The answer must consist of each line below that contains the string "pypi".
[[ Extracted information, beginning ]]
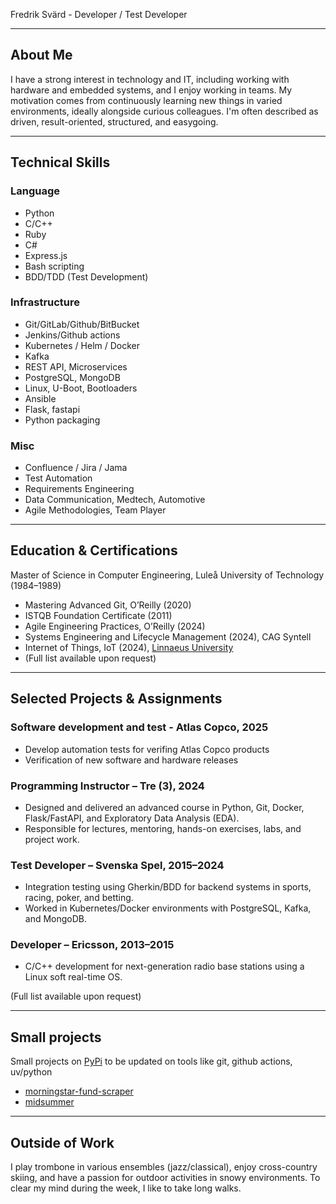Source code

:
Fredrik Svärd - Developer / Test Developer

---

## About Me  
I have a strong interest in technology and IT, including working with hardware and embedded systems, and I enjoy working in teams. My motivation comes from continuously learning new things in varied environments, ideally alongside curious colleagues. I'm often described as driven, result-oriented, structured, and easygoing.


---

## Technical Skills

### Language
- Python  
- C/C++  
- Ruby  
- C#  
- Express.js  
- Bash scripting  
- BDD/TDD (Test Development)  

### Infrastructure
- Git/GitLab/Github/BitBucket
- Jenkins/Github actions
- Kubernetes / Helm / Docker  
- Kafka  
- REST API, Microservices  
- PostgreSQL, MongoDB  
- Linux, U-Boot, Bootloaders  
- Ansible
- Flask, fastapi
- Python packaging

### Misc 
- Confluence / Jira / Jama 
- Test Automation  
- Requirements Engineering  
- Data Communication, Medtech, Automotive  
- Agile Methodologies, Team Player

---

## Education & Certifications  
Master of Science in Computer Engineering, Luleå University of Technology (1984–1989)  
- Mastering Advanced Git, O’Reilly (2020)  
- ISTQB Foundation Certificate (2011)  
- Agile Engineering Practices, O’Reilly (2024)
- Systems Engineering and Lifecycle Management (2024), CAG Syntell
- Internet of Things, IoT (2024), [Linnaeus University](https://lnu.se/en/)
- (Full list available upon request)

---

## Selected Projects & Assignments

### Software development and test - Atlas Copco, 2025
- Develop automation tests for verifing Atlas Copco products
- Verification of new software and hardware releases

### Programming Instructor – Tre (3), 2024  
- Designed and delivered an advanced course in Python, Git, Docker, Flask/FastAPI, and Exploratory Data Analysis (EDA).  
- Responsible for lectures, mentoring, hands-on exercises, labs, and project work.

### Test Developer – Svenska Spel, 2015–2024  
- Integration testing using Gherkin/BDD for backend systems in sports, racing, poker, and betting.  
- Worked in Kubernetes/Docker environments with PostgreSQL, Kafka, and MongoDB.

### Developer – Ericsson, 2013–2015  
- C/C++ development for next-generation radio base stations using a Linux soft real-time OS.

(Full list available upon request)

---

## Small projects

Small projects on [PyPi](https://pypi.org/) to be updated on tools like git, github actions, uv/python

- [morningstar-fund-scraper](https://pypi.org/project/morningstar-fund-scraper)
- [midsummer](https://pypi.org/project/midsummer)


---

## Outside of Work  
I play trombone in various ensembles (jazz/classical), enjoy cross-country skiing, and have a passion for outdoor activities in snowy environments. To clear my mind during the week, I like to take long walks.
[[ Extracted information, end ]]
- **Answer box**
Small projects on [PyPi](https://pypi.org/) to be updated on tools like git, github actions, uv/python
- [morningstar-fund-scraper](https://pypi.org/project/morningstar-fund-scraper)
- [midsummer](https://pypi.org/project/midsummer)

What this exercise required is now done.